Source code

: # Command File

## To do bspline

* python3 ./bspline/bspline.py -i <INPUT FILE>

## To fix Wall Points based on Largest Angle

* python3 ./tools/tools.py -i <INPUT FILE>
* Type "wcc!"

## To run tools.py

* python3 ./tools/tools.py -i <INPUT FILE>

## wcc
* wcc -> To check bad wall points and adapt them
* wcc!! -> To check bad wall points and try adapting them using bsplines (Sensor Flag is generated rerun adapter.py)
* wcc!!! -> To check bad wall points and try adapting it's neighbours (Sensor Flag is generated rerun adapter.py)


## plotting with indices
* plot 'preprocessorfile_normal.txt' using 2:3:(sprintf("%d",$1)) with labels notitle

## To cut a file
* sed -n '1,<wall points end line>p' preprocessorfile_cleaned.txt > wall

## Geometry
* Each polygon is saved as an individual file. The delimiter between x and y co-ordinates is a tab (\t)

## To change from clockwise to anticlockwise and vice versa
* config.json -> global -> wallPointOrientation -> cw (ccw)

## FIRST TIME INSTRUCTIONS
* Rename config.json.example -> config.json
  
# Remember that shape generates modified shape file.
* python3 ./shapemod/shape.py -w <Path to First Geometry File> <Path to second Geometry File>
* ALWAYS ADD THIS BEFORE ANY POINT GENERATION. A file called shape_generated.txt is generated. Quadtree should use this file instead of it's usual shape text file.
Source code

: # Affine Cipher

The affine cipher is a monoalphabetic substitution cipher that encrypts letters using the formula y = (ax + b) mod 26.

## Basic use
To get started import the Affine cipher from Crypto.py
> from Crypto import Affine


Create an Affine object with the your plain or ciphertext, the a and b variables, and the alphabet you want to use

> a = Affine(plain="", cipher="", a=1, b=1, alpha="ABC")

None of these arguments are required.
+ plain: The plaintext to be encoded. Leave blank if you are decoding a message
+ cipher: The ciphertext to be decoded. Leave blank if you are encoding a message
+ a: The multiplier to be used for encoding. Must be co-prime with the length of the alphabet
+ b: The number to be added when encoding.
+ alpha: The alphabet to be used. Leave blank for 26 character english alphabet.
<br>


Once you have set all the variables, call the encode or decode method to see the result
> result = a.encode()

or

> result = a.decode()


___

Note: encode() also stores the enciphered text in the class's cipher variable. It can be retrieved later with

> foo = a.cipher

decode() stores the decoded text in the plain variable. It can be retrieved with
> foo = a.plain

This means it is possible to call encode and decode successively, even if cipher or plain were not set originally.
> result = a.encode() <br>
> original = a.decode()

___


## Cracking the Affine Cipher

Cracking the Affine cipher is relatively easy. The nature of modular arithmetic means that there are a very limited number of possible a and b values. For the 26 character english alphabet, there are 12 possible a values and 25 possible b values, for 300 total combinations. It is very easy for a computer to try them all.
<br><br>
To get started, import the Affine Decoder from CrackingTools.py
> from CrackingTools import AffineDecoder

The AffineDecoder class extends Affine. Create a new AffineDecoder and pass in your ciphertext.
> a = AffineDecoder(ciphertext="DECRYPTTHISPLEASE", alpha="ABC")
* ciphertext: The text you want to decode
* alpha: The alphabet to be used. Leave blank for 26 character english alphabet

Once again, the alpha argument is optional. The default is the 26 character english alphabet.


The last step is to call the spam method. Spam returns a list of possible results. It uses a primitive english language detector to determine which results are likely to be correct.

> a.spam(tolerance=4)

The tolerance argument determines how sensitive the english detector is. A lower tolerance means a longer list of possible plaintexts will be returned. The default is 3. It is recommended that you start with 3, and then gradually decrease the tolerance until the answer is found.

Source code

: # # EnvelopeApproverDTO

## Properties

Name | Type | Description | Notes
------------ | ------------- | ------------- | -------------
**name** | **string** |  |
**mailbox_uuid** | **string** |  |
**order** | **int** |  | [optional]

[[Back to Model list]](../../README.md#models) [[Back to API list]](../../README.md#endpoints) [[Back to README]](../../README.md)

* * *

Lines of the data above that include the string "rerun" must each be copied.

_YOUR SOLUTION_
* wcc!! -> To check bad wall points and try adapting them using bsplines (Sensor Flag is generated rerun adapter.py)
* wcc!!! -> To check bad wall points and try adapting it's neighbours (Sensor Flag is generated rerun adapter.py)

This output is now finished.